A punto de cumplir 84 años, el
periodista Santiago Pinetta vive pidiendo limosna en el subte de Buenos Aires.
No es cualquier mendigo, fue quien destapó en los 90 uno de los escándalos de
corrupción más resonantes durante el menemismo: el contrato informático
IBM-Banco Nación.
Sin trabajo desde hace muchos años y
con la jubilación mínima, tiene que recurrir a la caridad de la gente en la
estación Carlos Gardel de la Línea B. Todas las tardes se acomoda en un
banquito, extiende la mano temblorosa y recibe la ayuda de los pasajeros que
entran al shopping Abasto.
"Tengo que hacer esto porque no
tengo plata para comer y comprar los remedios”, se resigna este hombre que supo
estar en el centro de la escena política pero ahora luce anciano, flaco, de
pelo y barba blanca, anteojos de grueso aumento y voz débil.

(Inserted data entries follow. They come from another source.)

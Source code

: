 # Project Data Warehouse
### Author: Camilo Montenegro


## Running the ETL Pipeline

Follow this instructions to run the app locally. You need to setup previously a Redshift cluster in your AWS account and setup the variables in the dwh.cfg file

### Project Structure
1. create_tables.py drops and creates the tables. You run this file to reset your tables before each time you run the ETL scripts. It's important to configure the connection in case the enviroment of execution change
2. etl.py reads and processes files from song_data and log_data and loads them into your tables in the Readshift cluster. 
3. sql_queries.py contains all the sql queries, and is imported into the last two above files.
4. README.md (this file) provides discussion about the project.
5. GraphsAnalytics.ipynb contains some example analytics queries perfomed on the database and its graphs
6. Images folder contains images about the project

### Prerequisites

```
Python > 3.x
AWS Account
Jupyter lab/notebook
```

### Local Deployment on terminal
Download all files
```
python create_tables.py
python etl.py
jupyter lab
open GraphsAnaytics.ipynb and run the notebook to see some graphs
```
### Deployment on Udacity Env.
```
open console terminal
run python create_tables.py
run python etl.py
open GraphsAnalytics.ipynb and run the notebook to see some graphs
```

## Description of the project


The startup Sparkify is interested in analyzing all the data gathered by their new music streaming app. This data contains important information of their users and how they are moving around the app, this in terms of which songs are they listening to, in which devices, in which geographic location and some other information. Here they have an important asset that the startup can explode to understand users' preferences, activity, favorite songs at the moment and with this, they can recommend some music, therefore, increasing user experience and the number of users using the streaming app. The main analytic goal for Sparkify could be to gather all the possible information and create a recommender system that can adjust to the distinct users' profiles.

Tiene doble operación de by pass
coronario, cataratas en la vista y artrosis en sus rodillas. Estos achaques en
la salud contrastan con su lucidez mental, principal aptitud que le permite
mostrar su cultura y formación.
Trabajó desde 1945 en los diarios La
Nación, El Mundo, Clarín y las revistas Primera Plana y El Informador Público.
Lector empedernido, también escribió
ficción y poesía. Pero sin dudas que la investigación periodística, consumada
con el libro La Nación robada, le trajo muchos problemas.
Sufrió cuatro atentados mafiosos,
entre ellos fracturas, rotura de dientes, heridas cortantes en el tórax y el
abdomen. Le tatuaron en el pecho la sigla IBM con una navaja. Todo esto igual
no permitió frenar la causa judicial, que terminó esclareciéndose con
arrepentidos que confesaron haber cobrado coimas por 37 millones de dólares.
En el ocaso de su vida, el valiente
periodista pasa sus días pidiendo limosna en un pasillo subterráneo.